NO aftermarket mods (air bags, etc.) can/will change the weight ratings on the truck. As alluded to above, the most critical specs are the ratings for the rear axle and tires on your truck. It is very dangerous to exceed those capacities (even if you have people say they've done that for years and have gotten by with it). Your first step should be to load the truck up (people fuel, hitch or weights, and anything else you would travel with) and head for the nearest CAT scales. Subtract the actual rear axle weight from the GVWRR and you will have your available payload (rear axle, that is) for the truck. Here are real-world numbers on an RV not too different from what you're considering (and my 2013 Sierra 2500HD DMax which should mirror your truck's capacities).
Rear axle rating on truck: 6,200; actual: 3,080; payload: 3,120.
Dry weights on fifth wheel: 10,570; pin: 2,090; (GVWR: 13,995).
Actual fifth wheel loaded: approx. 12,600; pin: 3,060.

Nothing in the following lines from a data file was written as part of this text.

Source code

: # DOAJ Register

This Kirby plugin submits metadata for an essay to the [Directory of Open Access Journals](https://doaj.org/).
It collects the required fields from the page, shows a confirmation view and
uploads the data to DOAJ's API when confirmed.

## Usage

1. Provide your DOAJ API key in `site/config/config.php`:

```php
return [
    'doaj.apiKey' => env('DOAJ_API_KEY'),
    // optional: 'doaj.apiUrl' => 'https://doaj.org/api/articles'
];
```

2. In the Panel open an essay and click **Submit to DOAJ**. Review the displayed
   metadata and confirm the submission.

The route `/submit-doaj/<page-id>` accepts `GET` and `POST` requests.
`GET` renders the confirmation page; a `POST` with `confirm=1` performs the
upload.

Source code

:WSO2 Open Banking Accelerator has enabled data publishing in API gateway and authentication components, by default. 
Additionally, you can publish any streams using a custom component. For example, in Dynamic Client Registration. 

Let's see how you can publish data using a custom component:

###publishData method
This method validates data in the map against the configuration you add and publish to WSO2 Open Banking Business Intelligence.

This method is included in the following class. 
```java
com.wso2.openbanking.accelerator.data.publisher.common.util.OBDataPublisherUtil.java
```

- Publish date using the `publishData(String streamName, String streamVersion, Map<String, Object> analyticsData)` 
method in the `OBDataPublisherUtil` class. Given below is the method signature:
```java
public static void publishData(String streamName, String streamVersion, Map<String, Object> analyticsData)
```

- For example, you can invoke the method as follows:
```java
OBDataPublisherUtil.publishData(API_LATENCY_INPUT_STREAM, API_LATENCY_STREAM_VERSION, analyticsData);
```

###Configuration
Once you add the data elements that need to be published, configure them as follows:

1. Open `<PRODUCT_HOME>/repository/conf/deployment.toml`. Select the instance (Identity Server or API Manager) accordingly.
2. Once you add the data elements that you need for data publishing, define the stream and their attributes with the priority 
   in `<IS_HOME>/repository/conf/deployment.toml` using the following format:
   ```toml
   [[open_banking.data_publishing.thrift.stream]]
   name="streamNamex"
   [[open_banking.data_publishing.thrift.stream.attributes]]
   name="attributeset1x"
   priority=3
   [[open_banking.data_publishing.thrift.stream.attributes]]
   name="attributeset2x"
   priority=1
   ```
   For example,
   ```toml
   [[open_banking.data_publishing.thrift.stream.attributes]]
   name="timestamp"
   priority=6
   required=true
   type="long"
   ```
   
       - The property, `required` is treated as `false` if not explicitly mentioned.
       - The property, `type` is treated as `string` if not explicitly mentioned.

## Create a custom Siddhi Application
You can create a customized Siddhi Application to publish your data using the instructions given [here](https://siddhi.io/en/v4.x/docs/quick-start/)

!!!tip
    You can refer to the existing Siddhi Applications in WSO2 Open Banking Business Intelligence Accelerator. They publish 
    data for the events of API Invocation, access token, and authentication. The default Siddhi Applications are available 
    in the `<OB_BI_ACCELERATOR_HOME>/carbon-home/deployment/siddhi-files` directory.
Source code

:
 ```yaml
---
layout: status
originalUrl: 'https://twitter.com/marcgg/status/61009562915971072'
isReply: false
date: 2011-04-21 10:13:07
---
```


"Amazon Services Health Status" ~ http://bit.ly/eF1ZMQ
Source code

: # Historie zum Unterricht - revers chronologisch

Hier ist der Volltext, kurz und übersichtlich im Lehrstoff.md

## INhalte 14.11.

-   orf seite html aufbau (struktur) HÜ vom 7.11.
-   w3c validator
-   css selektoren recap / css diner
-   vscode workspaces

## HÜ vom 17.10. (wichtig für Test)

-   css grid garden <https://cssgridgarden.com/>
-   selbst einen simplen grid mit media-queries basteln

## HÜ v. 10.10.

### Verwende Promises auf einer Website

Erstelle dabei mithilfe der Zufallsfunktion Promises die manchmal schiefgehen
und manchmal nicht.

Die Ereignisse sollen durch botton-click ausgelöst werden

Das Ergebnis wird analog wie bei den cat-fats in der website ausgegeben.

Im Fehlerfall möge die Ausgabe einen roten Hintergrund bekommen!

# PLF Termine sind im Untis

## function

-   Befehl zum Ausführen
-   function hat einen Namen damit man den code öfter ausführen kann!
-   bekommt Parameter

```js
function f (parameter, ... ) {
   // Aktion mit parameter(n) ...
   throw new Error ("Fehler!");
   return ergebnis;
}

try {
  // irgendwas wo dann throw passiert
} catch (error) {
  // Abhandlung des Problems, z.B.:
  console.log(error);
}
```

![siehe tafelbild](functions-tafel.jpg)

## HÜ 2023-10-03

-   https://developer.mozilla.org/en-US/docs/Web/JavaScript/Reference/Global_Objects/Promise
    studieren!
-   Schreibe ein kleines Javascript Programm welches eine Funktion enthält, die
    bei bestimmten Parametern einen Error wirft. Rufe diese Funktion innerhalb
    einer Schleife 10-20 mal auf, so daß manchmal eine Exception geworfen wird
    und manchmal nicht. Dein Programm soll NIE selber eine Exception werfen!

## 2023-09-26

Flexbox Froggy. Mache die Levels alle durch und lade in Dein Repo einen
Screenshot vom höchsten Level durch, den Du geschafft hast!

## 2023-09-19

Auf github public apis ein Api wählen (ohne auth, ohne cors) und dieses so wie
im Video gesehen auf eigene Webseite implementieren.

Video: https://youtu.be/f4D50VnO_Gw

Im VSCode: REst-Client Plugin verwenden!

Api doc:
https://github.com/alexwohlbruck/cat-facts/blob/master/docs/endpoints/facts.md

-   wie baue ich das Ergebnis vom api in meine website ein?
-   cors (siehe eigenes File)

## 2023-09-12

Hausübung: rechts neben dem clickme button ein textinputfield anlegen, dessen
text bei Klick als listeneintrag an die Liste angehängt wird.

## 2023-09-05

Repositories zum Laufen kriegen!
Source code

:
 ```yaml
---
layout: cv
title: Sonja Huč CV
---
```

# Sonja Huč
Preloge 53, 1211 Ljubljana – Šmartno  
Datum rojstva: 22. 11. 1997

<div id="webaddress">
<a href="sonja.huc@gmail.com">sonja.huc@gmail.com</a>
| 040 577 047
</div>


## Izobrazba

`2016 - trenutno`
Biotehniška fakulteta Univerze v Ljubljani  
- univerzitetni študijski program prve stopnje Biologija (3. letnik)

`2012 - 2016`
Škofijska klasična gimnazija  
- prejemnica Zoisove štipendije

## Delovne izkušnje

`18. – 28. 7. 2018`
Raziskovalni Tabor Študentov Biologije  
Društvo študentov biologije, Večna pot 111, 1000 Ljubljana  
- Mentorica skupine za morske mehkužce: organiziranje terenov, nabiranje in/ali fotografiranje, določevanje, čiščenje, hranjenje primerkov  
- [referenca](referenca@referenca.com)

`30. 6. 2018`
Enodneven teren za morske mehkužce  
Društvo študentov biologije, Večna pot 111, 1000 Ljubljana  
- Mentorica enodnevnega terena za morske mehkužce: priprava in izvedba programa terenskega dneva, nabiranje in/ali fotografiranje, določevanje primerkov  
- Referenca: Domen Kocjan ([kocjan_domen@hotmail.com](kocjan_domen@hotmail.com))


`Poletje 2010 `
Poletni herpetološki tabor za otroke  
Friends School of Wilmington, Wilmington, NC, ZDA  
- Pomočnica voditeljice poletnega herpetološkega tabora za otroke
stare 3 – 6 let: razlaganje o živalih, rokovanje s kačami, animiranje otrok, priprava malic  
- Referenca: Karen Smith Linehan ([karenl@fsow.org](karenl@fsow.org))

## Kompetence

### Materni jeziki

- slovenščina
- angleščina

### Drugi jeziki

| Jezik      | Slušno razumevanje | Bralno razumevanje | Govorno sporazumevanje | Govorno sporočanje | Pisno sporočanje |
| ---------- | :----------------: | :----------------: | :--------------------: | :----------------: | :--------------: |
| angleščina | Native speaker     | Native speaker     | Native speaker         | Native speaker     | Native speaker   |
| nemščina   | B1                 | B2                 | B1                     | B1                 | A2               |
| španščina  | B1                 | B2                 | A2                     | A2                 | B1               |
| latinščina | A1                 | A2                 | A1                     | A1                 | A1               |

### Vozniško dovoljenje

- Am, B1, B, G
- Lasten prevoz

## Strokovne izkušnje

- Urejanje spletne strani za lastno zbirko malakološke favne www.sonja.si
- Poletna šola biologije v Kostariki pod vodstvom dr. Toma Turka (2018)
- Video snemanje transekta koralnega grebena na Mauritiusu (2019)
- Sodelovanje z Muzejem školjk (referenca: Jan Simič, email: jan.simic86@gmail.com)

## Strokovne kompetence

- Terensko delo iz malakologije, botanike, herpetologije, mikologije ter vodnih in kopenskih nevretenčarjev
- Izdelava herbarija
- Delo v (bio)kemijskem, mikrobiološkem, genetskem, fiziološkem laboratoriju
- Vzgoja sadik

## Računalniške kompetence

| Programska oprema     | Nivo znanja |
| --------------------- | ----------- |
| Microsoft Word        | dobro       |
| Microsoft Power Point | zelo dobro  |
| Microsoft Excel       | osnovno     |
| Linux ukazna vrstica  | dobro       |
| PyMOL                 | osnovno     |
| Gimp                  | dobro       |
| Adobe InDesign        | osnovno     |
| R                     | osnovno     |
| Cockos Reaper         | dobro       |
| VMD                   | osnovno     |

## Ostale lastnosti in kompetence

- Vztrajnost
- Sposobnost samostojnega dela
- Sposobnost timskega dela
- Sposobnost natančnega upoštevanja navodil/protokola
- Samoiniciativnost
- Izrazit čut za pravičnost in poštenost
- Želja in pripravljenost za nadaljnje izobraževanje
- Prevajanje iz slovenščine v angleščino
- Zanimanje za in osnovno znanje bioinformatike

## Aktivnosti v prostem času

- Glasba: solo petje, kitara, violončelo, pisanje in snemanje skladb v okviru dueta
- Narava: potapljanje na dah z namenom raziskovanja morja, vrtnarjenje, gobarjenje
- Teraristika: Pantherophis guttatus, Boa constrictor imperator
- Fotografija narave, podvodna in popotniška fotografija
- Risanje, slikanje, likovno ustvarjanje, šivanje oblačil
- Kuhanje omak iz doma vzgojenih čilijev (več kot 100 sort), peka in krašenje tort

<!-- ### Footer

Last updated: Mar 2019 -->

Weights are with a second AC over the bedroom in the front but no W/D in the closet and only a moderate load in the basement and bedroom storage. As you see, we can't load much more and be within the safety envelope. As full-timers, we are seriously considering upgrading to a 1 ton DRW in the next couple of months. As my first flight instructor used to say, "There are old pilots and there are bold pilots; there are no old, bold pilots."